ETHICAL SHOPPERS MAKE IT A ‘GREEN’ CHRISTMAS

ETHICAL shoppers are snubbing the festive frenzy on the High Street to make it a ‘green Christmas’ this year

by Michael Smith (Veshengro)

One of Britain’s biggest online ethical marketplaces www.getethical.com reports a surge in demand for fair trade and environmentally-friendly products from conscientious consumers this yuletide.

The number of visitors to the website, which showcases 10,000 eco-friendly and organic products, has more than doubled from 20,000 to 50,000 visitors a month in the run-up to Christmas.

And the recession-busting rush to have an ethical Christmas recession shows no sign of letting up.

Amanda Golding, Communications Manager for www.getethical.com said: “I think people are rejecting the brash consumerism of Christmas this year and want to do something which is more meaningful.

“That’s why they are buying fair trade and organic products which help some of the poorest communities in the world and don’t damage the planet.

“The web site has had more hits than ever before this year – there seems to be a real move towards ethical giving this Christmas.

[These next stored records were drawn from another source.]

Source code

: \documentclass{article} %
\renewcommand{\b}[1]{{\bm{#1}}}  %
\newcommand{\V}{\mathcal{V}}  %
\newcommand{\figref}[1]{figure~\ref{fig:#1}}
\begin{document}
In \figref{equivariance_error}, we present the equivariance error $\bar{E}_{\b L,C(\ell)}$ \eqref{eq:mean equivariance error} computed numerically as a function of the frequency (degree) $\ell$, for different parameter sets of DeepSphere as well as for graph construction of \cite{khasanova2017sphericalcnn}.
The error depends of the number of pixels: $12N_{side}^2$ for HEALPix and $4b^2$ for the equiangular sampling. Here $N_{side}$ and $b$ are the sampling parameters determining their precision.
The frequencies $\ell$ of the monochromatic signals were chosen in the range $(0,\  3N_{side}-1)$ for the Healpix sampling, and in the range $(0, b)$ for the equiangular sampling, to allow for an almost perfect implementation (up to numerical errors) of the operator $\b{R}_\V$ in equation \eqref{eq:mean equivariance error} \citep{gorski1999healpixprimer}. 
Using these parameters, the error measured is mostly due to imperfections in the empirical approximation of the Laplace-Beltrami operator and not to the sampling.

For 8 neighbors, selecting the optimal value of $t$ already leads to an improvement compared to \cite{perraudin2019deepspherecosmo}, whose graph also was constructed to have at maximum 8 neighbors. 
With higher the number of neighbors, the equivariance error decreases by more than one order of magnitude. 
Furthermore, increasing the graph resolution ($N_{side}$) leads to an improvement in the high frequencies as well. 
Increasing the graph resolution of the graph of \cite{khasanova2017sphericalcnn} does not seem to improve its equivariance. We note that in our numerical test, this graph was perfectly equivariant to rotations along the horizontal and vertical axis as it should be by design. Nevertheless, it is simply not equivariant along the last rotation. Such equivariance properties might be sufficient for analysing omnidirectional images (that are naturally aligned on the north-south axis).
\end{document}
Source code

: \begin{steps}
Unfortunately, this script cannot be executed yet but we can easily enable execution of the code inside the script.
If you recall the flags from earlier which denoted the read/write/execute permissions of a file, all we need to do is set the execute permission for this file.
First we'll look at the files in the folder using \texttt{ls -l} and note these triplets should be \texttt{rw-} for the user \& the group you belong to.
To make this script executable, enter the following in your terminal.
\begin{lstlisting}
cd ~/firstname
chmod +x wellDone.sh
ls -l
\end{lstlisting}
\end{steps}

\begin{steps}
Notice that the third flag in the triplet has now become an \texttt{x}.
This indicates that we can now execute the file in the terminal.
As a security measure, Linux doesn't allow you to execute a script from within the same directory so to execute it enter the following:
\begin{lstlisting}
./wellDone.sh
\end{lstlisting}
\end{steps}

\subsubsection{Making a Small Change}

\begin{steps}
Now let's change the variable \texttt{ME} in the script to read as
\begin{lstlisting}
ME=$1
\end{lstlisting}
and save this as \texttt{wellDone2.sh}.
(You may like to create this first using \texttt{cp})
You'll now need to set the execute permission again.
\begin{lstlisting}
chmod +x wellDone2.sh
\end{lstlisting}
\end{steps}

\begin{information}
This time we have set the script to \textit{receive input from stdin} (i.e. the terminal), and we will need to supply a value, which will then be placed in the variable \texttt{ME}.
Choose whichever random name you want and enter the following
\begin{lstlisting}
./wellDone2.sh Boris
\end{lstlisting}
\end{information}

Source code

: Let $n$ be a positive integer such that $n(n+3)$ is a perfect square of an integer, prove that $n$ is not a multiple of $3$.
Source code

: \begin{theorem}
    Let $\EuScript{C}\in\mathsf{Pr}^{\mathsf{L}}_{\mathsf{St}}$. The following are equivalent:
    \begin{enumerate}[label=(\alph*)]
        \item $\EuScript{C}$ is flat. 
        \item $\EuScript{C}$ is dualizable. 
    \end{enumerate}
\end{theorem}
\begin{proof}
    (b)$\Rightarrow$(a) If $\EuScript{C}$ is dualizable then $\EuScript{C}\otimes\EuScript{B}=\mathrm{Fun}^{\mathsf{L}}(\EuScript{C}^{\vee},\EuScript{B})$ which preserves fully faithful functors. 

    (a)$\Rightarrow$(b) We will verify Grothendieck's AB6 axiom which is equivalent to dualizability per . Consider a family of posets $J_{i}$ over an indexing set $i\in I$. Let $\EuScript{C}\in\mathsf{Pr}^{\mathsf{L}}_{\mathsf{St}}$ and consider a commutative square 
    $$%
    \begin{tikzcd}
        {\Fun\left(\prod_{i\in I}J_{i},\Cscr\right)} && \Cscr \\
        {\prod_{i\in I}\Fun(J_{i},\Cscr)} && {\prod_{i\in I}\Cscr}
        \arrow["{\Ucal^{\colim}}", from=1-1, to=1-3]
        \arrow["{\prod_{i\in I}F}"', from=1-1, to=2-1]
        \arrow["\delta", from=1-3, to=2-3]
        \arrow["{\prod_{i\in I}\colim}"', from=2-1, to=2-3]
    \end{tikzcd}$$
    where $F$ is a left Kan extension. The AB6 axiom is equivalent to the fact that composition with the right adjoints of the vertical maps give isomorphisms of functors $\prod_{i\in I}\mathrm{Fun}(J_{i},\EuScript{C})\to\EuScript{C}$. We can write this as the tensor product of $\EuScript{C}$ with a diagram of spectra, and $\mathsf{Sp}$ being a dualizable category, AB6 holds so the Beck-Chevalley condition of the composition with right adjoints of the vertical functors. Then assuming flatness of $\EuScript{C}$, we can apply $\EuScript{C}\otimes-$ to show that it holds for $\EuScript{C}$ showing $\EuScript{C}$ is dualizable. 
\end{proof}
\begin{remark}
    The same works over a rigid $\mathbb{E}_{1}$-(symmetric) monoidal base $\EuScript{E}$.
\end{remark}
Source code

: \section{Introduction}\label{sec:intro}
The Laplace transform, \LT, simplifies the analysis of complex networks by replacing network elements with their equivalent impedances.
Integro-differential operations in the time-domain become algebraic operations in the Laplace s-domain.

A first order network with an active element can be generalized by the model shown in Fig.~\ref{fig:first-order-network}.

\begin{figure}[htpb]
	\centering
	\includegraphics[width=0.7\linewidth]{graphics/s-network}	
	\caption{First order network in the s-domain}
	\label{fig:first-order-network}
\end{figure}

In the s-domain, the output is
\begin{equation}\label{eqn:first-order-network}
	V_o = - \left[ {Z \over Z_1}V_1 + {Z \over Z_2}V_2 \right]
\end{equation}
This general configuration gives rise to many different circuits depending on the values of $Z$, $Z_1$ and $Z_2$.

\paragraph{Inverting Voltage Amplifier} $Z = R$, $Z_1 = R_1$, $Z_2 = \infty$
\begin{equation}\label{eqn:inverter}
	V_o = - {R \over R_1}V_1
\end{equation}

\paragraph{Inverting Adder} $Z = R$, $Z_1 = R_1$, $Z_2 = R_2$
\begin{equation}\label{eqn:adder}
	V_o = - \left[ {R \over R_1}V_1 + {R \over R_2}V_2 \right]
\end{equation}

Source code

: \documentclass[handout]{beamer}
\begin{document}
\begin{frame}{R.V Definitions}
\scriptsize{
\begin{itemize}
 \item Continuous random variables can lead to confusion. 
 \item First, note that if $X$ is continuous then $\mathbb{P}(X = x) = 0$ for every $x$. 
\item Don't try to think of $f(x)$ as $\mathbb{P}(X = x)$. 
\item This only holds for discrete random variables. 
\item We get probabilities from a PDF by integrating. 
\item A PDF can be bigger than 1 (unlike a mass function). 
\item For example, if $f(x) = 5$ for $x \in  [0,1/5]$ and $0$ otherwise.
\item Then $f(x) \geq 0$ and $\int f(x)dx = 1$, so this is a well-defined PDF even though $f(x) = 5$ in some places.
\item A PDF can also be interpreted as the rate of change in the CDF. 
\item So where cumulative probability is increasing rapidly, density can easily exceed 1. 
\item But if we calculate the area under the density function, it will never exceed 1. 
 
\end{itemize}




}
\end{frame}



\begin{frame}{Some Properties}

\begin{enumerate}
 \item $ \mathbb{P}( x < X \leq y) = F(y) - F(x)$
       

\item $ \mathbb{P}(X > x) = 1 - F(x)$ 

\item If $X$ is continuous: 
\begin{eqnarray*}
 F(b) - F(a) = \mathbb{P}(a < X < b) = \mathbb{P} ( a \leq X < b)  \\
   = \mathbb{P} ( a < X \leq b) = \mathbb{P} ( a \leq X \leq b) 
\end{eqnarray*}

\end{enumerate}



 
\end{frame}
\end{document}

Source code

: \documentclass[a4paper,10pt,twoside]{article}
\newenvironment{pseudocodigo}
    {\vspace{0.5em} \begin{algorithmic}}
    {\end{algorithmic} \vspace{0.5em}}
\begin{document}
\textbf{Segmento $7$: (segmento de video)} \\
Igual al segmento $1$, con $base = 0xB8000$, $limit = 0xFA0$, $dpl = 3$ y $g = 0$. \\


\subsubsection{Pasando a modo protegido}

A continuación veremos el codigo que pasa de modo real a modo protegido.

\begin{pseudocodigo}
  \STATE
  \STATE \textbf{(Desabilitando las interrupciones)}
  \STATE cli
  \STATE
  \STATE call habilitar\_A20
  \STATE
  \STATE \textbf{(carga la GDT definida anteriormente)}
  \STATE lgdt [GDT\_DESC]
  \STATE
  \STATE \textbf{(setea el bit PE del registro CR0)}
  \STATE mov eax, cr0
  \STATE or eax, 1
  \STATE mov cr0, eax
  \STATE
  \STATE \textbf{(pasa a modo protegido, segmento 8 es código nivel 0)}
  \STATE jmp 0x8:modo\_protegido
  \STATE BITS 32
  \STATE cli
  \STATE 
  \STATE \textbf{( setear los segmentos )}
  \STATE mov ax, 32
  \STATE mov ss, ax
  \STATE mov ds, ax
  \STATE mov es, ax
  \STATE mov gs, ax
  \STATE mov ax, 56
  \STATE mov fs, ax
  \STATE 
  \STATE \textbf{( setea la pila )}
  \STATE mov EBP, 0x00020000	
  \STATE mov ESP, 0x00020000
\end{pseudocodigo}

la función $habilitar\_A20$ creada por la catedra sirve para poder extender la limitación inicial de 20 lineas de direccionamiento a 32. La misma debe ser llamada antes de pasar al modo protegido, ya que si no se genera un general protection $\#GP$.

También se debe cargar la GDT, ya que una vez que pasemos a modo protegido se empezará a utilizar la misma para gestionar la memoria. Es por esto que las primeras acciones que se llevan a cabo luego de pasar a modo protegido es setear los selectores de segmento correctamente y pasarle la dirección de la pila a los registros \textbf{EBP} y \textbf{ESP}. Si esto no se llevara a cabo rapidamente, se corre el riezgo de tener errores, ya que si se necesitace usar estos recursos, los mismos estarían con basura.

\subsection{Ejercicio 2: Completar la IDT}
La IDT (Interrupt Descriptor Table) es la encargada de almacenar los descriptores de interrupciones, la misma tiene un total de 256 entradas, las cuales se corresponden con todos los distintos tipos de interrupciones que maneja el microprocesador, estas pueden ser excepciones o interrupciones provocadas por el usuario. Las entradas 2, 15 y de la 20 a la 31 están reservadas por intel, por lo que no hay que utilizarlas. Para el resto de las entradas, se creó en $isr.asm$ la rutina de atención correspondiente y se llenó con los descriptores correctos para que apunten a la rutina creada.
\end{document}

We have never seen anything like it before.

“The recession seems to have made people think more seriously about what they are buying – and they are finding that ethical goods need not be more expensive, than conventional products. Ethical giving is now part of the mainstream and is becoming the norm, rather than the exception.”

The number of ethical suppliers on the site has also soared from just 15 two years ago, to 125 this Christmas. All are members of the Hampshire-based Ethical Junction Community Interest Company and have to satisfy strict environmental and fair trade criteria to be included.

The www.getethical.com site showcases a huge range of utterly unique and limited edition Christmas gifts from around the world, including fair trade Fir Christmas trees grown from seeds ethically sourced in Georgia; solar powered fairy lights; recycled Grolsch drinks glasses; individual teddy bears hand-made from charity shop clothing; silk Shanga necklaces from Tanzania; bamboo t shirts and socks; eco kettles and eco balls (for the laundry) and handmade Savannah leather cases from a co-operative in Rajasthan.

Tom Barnett of Ethical Junction, said: “We are witnessing the rise of the ‘conscious consumer’ this Christmas.

“Ethical spending, as documented by the Co-operative, has been rising steadily from £25.8billion in 2004 to £35.5billion in 2007.

“People are becoming more aware of what they are actually consuming - everyone has now heard of "fair trade" and "organic" products.

“We've noticed traffic grow consistently across all our web sites. Ethical Junction membership has more than doubled since 2005 and we have seen hundreds more retailers and suppliers step in to the market.

“This Christmas, following last year’s "consumer crunch" debacle, more people than ever before are thinking carefully about what they buy.”

Personally the only thing that I am seeing when it comes to “green” products that there era also, unfortunately, a number of rip off artists – and that in the literal sense as well – who market recycled products at rather high prices; things that anyone who has hands could make themselves from waste.

While, I am sure, we are all for supporting co-operatives somewhere in the Third World who use trash from which to make resalable goods the artists who turn a bit of old rope into a “belt lace” and then sell it for £75 or the one in Brazil who wraps some colored cotton string – organic, I hope – around an old wine bottle and sells it as a vase for £35 are not something that I, for one, could support.